利用gDNA存在的主要问题是其包容性。只有一部分的模板DNA,可以用于PCR反应。每个人体细胞有约6.6pg的gDNA,重组的V(D)J基因只能占到其中非常少的一部分。所以, 如果PCR反应中使用了100ng gDNA,这只能够代表约16000个细胞,导致其数量非常有限。虽然可以使用更多的gDNA,但总的来说,PCR反应模板的量也是有个上限的。相反,从RNA 反转录得到的cDNA具有免疫特异性,能最大限度地减少参与PCR反应时所需的模板量,排除不必要的和潜在的会影响PCR反应结果的gDNA。
第二个问题是使用gDNA作为模板会产生背景杂质。正如下面的图示表明,V(D)J重组后,那些不参与重组的V、D和J基因,但其仍然在基因组中,且可以作为引物完美的结合位点。同时,TCR gDNA里也有大量的内含子(特别是J和C之间),这些都会在PCR扩增的时候产生背景杂质,增加引物消耗,并导致偏差。
TCR V(D)J 基因重组
使用基因组DNA也有一定的优点。其样品更容易获得,甚至可以使用活检标本的组织或切片。 此外,因为每个细胞只有一个重新排列成功的V(D)J基因,它可以更好的反映整体的TCR数量。 换句话说,由于一个细胞对应一组V(D)J基因,每个成功重组的V(D)J基因不会因为其是否表达而影响其TCR总数(表达在T细胞表面的和没有表达在T细胞表面的总和)。然而,我们还可以反驳说,对RNA表达下的T和B细胞受体进行测序,能够更好的反映其表达后的功能状态。那么到底选择DNA 还是RNA ?真正的答案取决于你的研究目的。如果你正在寻找的某个克隆型的变化,gDNA和RNA都可以满足。但是,如果你需要看到更广泛的多样性,RNA可能会更好。
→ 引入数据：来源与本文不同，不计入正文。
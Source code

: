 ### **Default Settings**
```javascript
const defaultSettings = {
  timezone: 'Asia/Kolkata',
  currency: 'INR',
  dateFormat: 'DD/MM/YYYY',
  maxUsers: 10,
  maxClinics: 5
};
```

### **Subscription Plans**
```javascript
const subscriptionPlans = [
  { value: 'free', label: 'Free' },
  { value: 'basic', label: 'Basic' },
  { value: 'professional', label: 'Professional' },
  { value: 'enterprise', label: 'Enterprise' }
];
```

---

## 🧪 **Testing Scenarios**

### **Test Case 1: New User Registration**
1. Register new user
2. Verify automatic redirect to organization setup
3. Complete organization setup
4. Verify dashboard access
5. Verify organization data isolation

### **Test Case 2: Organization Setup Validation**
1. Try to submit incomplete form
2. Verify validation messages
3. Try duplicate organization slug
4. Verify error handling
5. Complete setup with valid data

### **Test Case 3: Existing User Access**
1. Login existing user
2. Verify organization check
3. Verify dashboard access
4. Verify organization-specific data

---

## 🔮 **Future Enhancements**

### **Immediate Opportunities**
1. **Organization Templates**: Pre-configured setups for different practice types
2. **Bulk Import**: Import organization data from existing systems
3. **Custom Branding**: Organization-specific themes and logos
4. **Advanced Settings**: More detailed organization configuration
最后,如果你是想检测到整个TCR基因全长序列的话,只能使用单对引物PCR的建库方法,由于目前Illumina平台测序长度的限制,所以用gDNA的方法是无法测通整个TCR基因序列的。而TCR mRNA的长度通常在400bp~600bp,Illumina MiSeq 300X2 PE平台就可以完成。